Bref, parenthèse historique fermée, voici mon bilan.

J'ai aimé :

- les temples et monuments de Bangkok, magnifiques, et révélateurs de l'importance du bouddhisme dans ce pays

- les klongs (canaux) qui parcourent Bangkok, sorte de Venise orientale

- l'offre en matière de restauration : tourisme oblige, on trouve de tout là-bas, de la petite gargote de rue (très bonne au demeurant) aux chaînes anglo-saxonnes en passant par la grande gastronomie Thaï et internationale. On peut manger de tout, bon et pour pas cher.

- son pendant, le fait de pouvoir manger à toute heure du jour et de la nuit : les Thais semblent avoir une passion pour la nourriture, que ce soit à 4h de l'après-midi ou à minuit, il y a toujours des gens en train de manger un peu partout.

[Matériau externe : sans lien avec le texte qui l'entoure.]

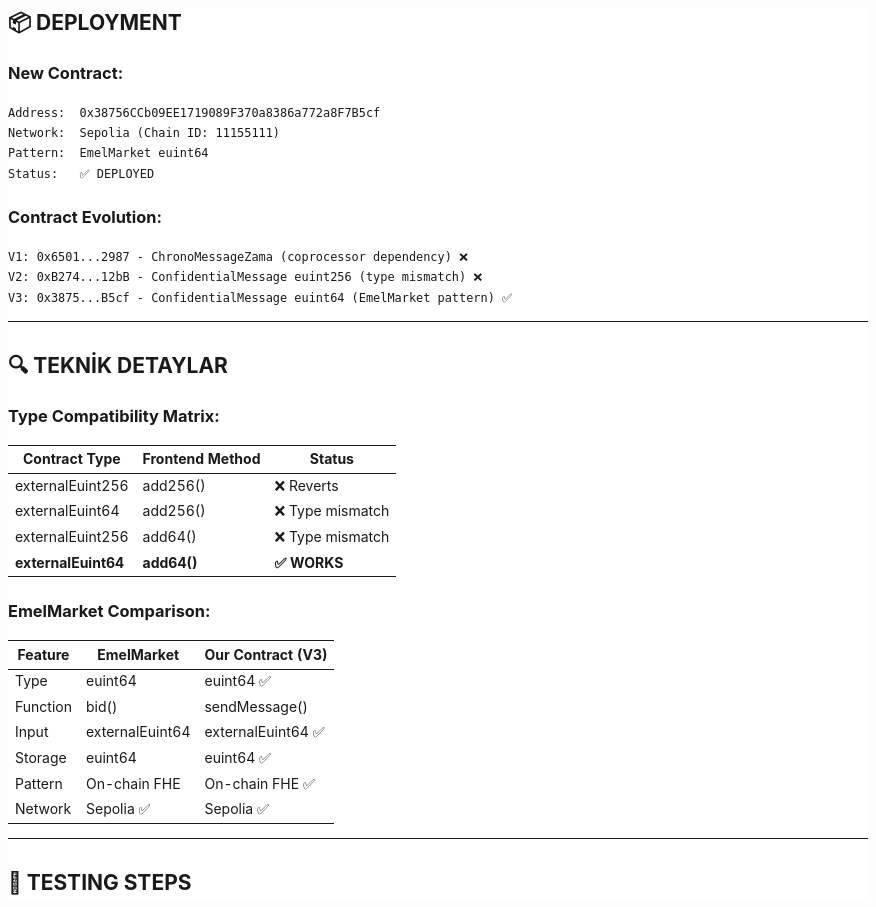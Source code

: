 
## 📦 DEPLOYMENT

### New Contract:
```
Address:  0x38756CCb09EE1719089F370a8386a772a8F7B5cf
Network:  Sepolia (Chain ID: 11155111)
Pattern:  EmelMarket euint64
Status:   ✅ DEPLOYED
```

### Contract Evolution:
```
V1: 0x6501...2987 - ChronoMessageZama (coprocessor dependency) ❌
V2: 0xB274...12bB - ConfidentialMessage euint256 (type mismatch) ❌
V3: 0x3875...B5cf - ConfidentialMessage euint64 (EmelMarket pattern) ✅
```

---

## 🔍 TEKNİK DETAYLAR

### Type Compatibility Matrix:

| Contract Type | Frontend Method | Status |
|--------------|----------------|---------|
| externalEuint256 | add256() | ❌ Reverts |
| externalEuint64 | add256() | ❌ Type mismatch |
| externalEuint256 | add64() | ❌ Type mismatch |
| **externalEuint64** | **add64()** | **✅ WORKS** |

### EmelMarket Comparison:

| Feature | EmelMarket | Our Contract (V3) |
|---------|-----------|------------------|
| Type | euint64 | euint64 ✅ |
| Function | bid() | sendMessage() |
| Input | externalEuint64 | externalEuint64 ✅ |
| Storage | euint64 | euint64 ✅ |
| Pattern | On-chain FHE | On-chain FHE ✅ |
| Network | Sepolia ✅ | Sepolia ✅ |

---

## 🚀 TESTING STEPS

- les paysages magnifiques de Phuket, et surtout des îles au large comme Ko Phi Phi ou James Bond Island. Faire du canoë à travers les pitons rocheux est tout simplement merveilleux,  impression que le temps est suspendu, qu'on se trouve hors du monde, bref, que la nature est touchée par la grâce.

- les eaux chaudes au large de Phuket et le snorkelling : on pouvait toucher les poissons multicolores au bord de la plage, tant ils étaient nombreux et à portée de main.

- l'absence d'insécurité : marcher à minuit seul dans les rues de Bangkok ne pose pas problème, ce qui n'est pas le cas de tous les pays tropicaux...

- les animaux qu'on peut approcher facilement : éléphants, singes, etc.

- les jus de fruits frais exotiques (papaye, pastèque, mangue...)

- ma  chambre au Méridien et son lit king-size (que dis-je ? Emperor size même...). Vive les hôtels 5 étoiles ! :)

 

Je n'ai pas aimé :

- le tout-touristique : avouons-le, si l'on supprimait le tourisme à Phuket, il ne resterait pas grand-chose... D'une part, c'est une bonne chose car tout est très bien structuré pour les étrangers, aussi bien au niveau de l'hôtellerie qui est l'une des meilleures au monde (rapport qualité-prix incroyable), que des tours et des circuits bien rodés, mais d'autre part, c'est un peu désolant de voir que ces lieux n'existent que pour et par le tourisme... Dans ces conditions, bonjour l'authenticité...

- la pollution et les embouteillages infernaux de Bangkok : on se plaint des bouchons à Paris, mais passez une journée en voiture à Bangkok et vous aurez l'impression que la circulation parisienne est fluide (si, si)...

- l'agressivité commerciale des gens : pour répondre à mon titre, je n'ai pas vraiment eu l'impression de me trouver au pays du sourire. La fameuse gentillesse légendaire des Thaïlandais (dont je ne doute pas) était bien cachée... Au contraire, j'ai eu affaire à des gens intéressés qui prennent les touristes pour des vache-à-lait et trouvent tous les moyens pour leur vendre quelque chose. Je n'avais pas autant eu cette impression à Bali. La négociation pour tout et n'importe quoi - seul moyen d'éviter de se faire arnaquer sur les prix - devient vite pénible, et il faudrait presque accepter de se faire avoir pour être tranquille... (et pourtant, je ne suis pas née de la dernière pluie). Un canadien rencontré là-bas a ressenti la même chose et a trouvé les laosiens et cambodgiens bien plus aimables...

- les moustiques et les 37 degrés à Bangkok

Pour ceux qui ont suivi la crise politique en Thaïlande, nous avons même eu l'occasion de "voir" de loin une petite manif, mais rien de grave, rassurez-vous, (nous ne sommes pas kamikazes, nous avions programmé et réservé ce voyage bien avant que les troubles surviennent).

Notre guide nous a expliqué qu'il y aurait peut-être un jour une révolution comme en France il y a 220 ans.

Pourtant, les Thaïlandais adorent et révèrent leur roi. Ainsi, il faut se lever lorsque l'hymne royal est joué, et même les touristes n'y échappent pas.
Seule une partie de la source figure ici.